Ogni macchina viene utilizzata per 5 anni e quest'anno Fiori nel Cielo ha compiuto il suo ultimo viaggio, quindi l'anno prossimo ci sarà grande suspence per vedere la nuova macchina. Assistere al trasporto di questa mastodontica creatura, che si innalza notevolmente al di sopra dei tetti della storica città di Viterbo, è un'esperienza mozzafiato di per sé, ma ogni nuova macchina attira anche migliaia di curiosi solo per vedere com'è fatta. Disegnare questa creatura è tutt'altro che semplice poiché in alcuni tratti le strade sono talmente strette che bisogna ridurre il numero dei facchini a 75 e gli spettatori devono rannicchiarsi nelle porte per lasciare lo spazio alla macchina per passare.
Diventare facchini è un grande, grandissimo onore per qualsiasi uomo viterbese e addirittura molti di loro aspettano anni per poter prendere il posto di qualche facchino più anziano che lo cede a malincuore. Viene fatta una vera e propria selezione minuziosa, dove è richiesto all'aspirante facchino di percorrere almeno 90 mt con 150 kg sulle spalle. Chi di loro supererà la prova, potrà avere l'onore di appartenere al Sodalizio dei Facchini.
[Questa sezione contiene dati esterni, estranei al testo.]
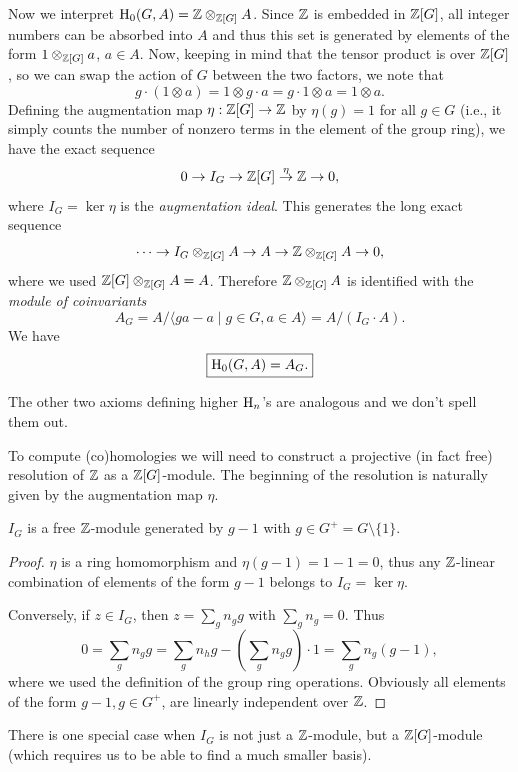 Now we interpret $\mathrm{H}_0(G,A)=\mathbb{Z}\otimes_{\mathbb{Z}[G]}A$. Since $\mathbb{Z}$ is embedded in $\mathbb{Z}[G]$, all integer numbers can be absorbed into $A$  and thus this set is generated by elements of the form $1\otimes_{\mathbb{Z}[G]} a$, $a\in A$. Now, keeping in mind that the tensor product is over $\mathbb{Z}[G]$, so we can swap the action of $G$ between the two factors, we note that
\[g\cdot (1\otimes a)=1\otimes g\cdot a=g\cdot 1\otimes a=1\otimes a.\]
Defining the augmentation map $\eta:\mathbb{Z}[G]\to \mathbb{Z}$ by $\eta(g)=1$ for all $g\in G$ (i.e., it simply counts the number of nonzero terms in the element of the group ring), we have the exact sequence
\[0\to I_G\to \mathbb{Z}[G]\overset{\eta}{\to} \mathbb{Z}\to 0,\]
where $I_G=\ker \eta$ is the \emph{augmentation ideal}. This generates the long exact sequence
\[\cdots\to I_G\otimes_{\mathbb{Z}[G]}A\to A\to \mathbb{Z}\otimes_{\mathbb{Z}[G]}A\to 0,\]
where we used $\mathbb{Z}[G]\otimes_{\mathbb{Z}[G]}A=A$. Therefore $\mathbb{Z}\otimes_{\mathbb{Z}[G]}A$ is identified with the \emph{module of coinvariants}
\[A_G=A\slash \langle ga-a\mid g\in G,a\in A\rangle=A\slash (I_G\cdot A).\]
We have
\[\boxed{\mathrm{H}_0(G,A)=A_G.}\]

The other two axioms defining higher $\mathrm{H}_n$'s are analogous and we don't spell them out.

To compute (co)homologies we will need to construct a projective (in fact free) resolution of $\mathbb{Z}$ as a $\mathbb{Z}[G]$-module. The beginning of the resolution is naturally given by the augmentation map $\eta$.

\begin{thm}
    $I_G$ is a free $\mathbb{Z}$-module generated by $g-1$ with $g\in G^+=G\setminus\{1\}$.
\end{thm}
\begin{proof}
    $\eta$ is a ring homomorphism and $\eta(g-1)=1-1=0$, thus any $\mathbb{Z}$-linear combination of elements of the form $g-1$ belongs to $I_G=\ker \eta$.

    Conversely, if $z\in I_G$, then $z=\sum_g n_g g$ with $\sum_g n_g=0$. Thus 
    \[0=\sum_g n_g g=\sum_g n_hg-\left(\sum_g n_gg\right)\cdot 1=\sum_g n_g(g-1),\]
    where we used the definition of the group ring operations. Obviously all elements of the form $g-1, g\in G^+$, are linearly independent over $\mathbb{Z}$.
\end{proof}

There is one special case when $I_G$ is not just a $\mathbb{Z}$-module, but a $\mathbb{Z}[G]$-module (which requires us to be able to find a much smaller basis).

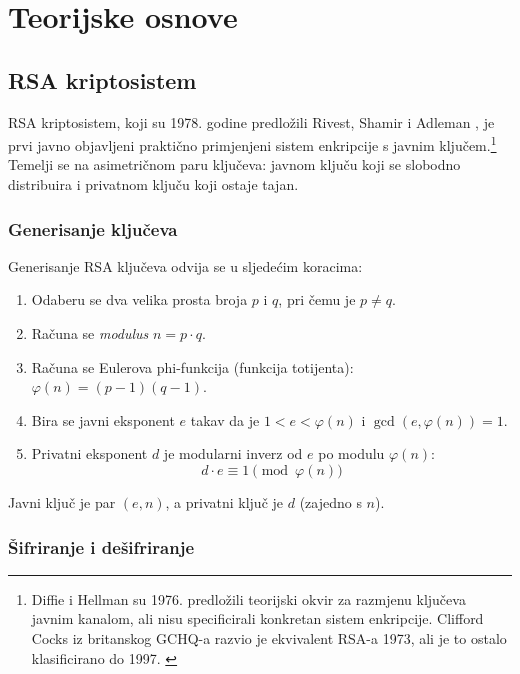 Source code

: 
\chapter{Teorijske osnove}
\label{ch:teorija}

\section{RSA kriptosistem}

RSA kriptosistem, koji su 1978. godine predložili Rivest, Shamir i Adleman \cite{rivest1978}, je prvi javno objavljeni praktično primjenjeni sistem enkripcije s javnim ključem.\footnote{Diffie i Hellman su 1976. predložili teorijski okvir za razmjenu ključeva javnim kanalom, ali nisu specificirali konkretan sistem enkripcije. Clifford Cocks iz britanskog GCHQ-a razvio je ekvivalent RSA-a 1973, ali je to ostalo klasificirano do 1997. \cite{cocks1973}} Temelji se na asimetričnom paru ključeva: javnom ključu koji se slobodno distribuira i privatnom ključu koji ostaje tajan.

\subsection{Generisanje ključeva}

Generisanje RSA ključeva odvija se u sljedećim koracima:

\begin{enumerate}
\item Odaberu se dva velika prosta broja $p$ i $q$, pri čemu je $p \neq q$.
\item Računa se \textit{modulus} $n = p \cdot q$.
\item Računa se Eulerova phi-funkcija (funkcija totijenta): $\varphi(n) = (p-1)(q-1)$.
\item Bira se javni eksponent $e$ takav da je $1 < e < \varphi(n)$ i $\gcd(e, \varphi(n)) = 1$.
\item Privatni eksponent $d$ je modularni inverz od $e$ po modulu $\varphi(n)$:
\begin{equation}
d \cdot e \equiv 1 \pmod{\varphi(n)}
\label{eq:privatekey}
\end{equation}
\end{enumerate}

Javni ključ je par $(e, n)$, a privatni ključ je $d$ (zajedno s $n$).

\subsection{Šifriranje i dešifriranje}

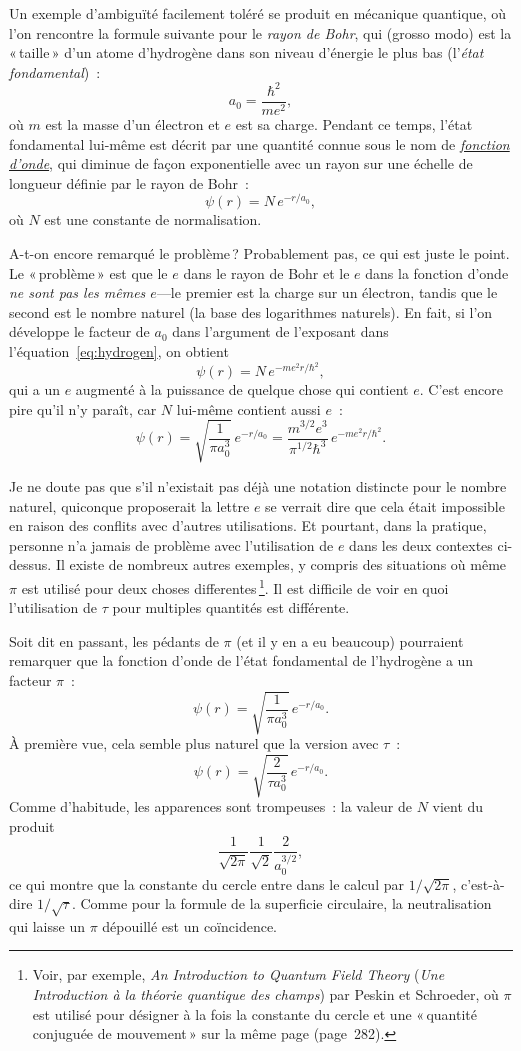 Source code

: Un exemple d'ambiguïté facilement toléré se produit en mécanique quantique, où l'on rencontre la formule suivante pour le \emph{rayon de Bohr}, qui (grosso modo) est la «\,taille\,» d'un atome d'hydrogène dans son niveau d'énergie le plus bas (l'\emph{état fondamental})~:
\[
a_0 = \frac{\hbar^2}{m e^2},
\]
où $m$ est la masse d'un électron et $e$ est sa charge. Pendant ce temps, l'état fondamental lui-même est décrit par une quantité connue sous le nom de \href{https://fr.wikipedia.org/wiki/Fonction_d%27onde}{\emph{fonction d'onde}}, qui diminue de façon exponentielle avec un rayon sur une échelle de longueur définie par le rayon de Bohr~:
\begin{equation}
\label{eq:hydrogen}
\psi(r) = N\,e^{-r/a_0},
\end{equation}
où $N$ est une constante de normalisation.

A-t-on encore remarqué le problème\,? Probablement pas, ce qui est juste le point. Le «\,problème\,» est que le $e$ dans le rayon de Bohr et le $e$ dans la fonction d'onde \emph{ne sont pas les mêmes $e$}---le premier est la charge sur un électron, tandis que le second est le nombre naturel (la base des logarithmes naturels). En fait, si l'on développe le facteur de $a_0$ dans l'argument de l'exposant dans l'équation~\eqref{eq:hydrogen}, on obtient
\[
\psi(r) = N\,e^{-m e^2 r/\hbar^2},
\]
qui a un $e$ augmenté à la puissance de quelque chose qui contient $e$. C'est encore pire qu'il n'y paraît, car $N$ lui-même contient aussi $e$~:
\[
\psi(r) = \sqrt{\frac{1}{\pi a_0^3}}\,e^{-r/a_0} =
\frac{m^{3/2} e^3}{\pi^{1/2} \hbar^3}\,e^{-m e^2 r/\hbar^2}.
\]

Je ne doute pas que s'il n'existait pas déjà une notation distincte pour le nombre naturel, quiconque proposerait la lettre $e$ se verrait dire que cela était impossible en raison des conflits avec d'autres utilisations. Et pourtant, dans la pratique, personne n'a jamais de problème avec l'utilisation de $e$ dans les deux contextes ci-dessus.
Il existe de nombreux autres exemples, y compris des situations où même $\pi$ est utilisé pour deux choses differentes\,\footnote{Voir, par exemple, \emph{An Introduction to Quantum Field Theory} (\emph{Une Introduction à la théorie quantique des champs}) par Peskin et Schroeder, où $\pi$ est utilisé pour désigner à la fois la constante du cercle et une «\,quantité conjuguée de mouvement\,» sur la même page (page~282).}. Il est difficile de voir en quoi l'utilisation de $\tau$ pour multiples quantités est différente.

Soit dit en passant, les pédants de $\pi$ (et il y en a eu beaucoup) pourraient remarquer que la fonction d'onde de l'état fondamental de l'hydrogène a un facteur $\pi$~:
\[
\psi(r) = \sqrt{\frac{1}{\pi a_0^3}}\,e^{-r/a_0}.
\]
À première vue, cela semble plus naturel que la version avec $\tau$~:
\[
\psi(r) = \sqrt{\frac{2}{\tau a_0^3}}\,e^{-r/a_0}.
\]
Comme d'habitude, les apparences sont trompeuses~: la valeur de $N$ vient du produit
\[
\frac{1}{\sqrt{2\pi}} \frac{1}{\sqrt{2}} \frac{2}{a_0^{3/2}},
\]
ce qui montre que la constante du cercle entre dans le calcul par $1/\sqrt{2\pi}$, c'est-à-dire $1/\sqrt{\tau}$. Comme pour la formule de la superficie circulaire, la neutralisation qui laisse un $\pi$ dépouillé est un coïncidence.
Il facchino però non è una figura che esce fuori una sola volta all'anno per trasportare la macchina, chi è facchino lo è sempre. Essi si occupano di beneficenza, organizzano cene dove ognuno di loro si cimenta per poter raccogliere fondi da donare ai poveri, per comperare macchinari per l'ospedale o per qualsiasi altra opera caritatevole necessiti alla loro città, mettendoci cuore, corpo e anima.
Sicuramente il momento più emozionante del trasporto è l'ultimo tratto, dove da Piazza Verdi, i facchini percorrono di corsa Via di Santa Rosa per fermarsi davanti al suo santuario. Questo è anche il tratto più pericoloso perché c'è un dislivello di ben 15 metri ed è anche l'ultimo, quindi i facchini sono più stanchi, ma ad attenderli sulla scalinata ci sono le loro famiglie che li incitano e li sostengono, scoppiando di orgoglio nel vederli arrivare di corsa. Una volta giunta davanti alla Chiesa, la macchina ruota su se stessa e finalmente i facchini possono posarla a terra e abbracciare le loro famiglie, ringraziando la santa di averli protetti durante il trasporto.
Non solo questo spettacolo merita di essere visto almeno una volta nella vita, ma essendo Viterbo una piccola città, l'evento unisce tanto i cittadini dando loro un senso di identità e di fierezza. Come disse Giovanni Paolo II quando assistette a un trasporto eccezionale della macchina il 27 maggio 1984 “Vale la pena di venire a Viterbo”.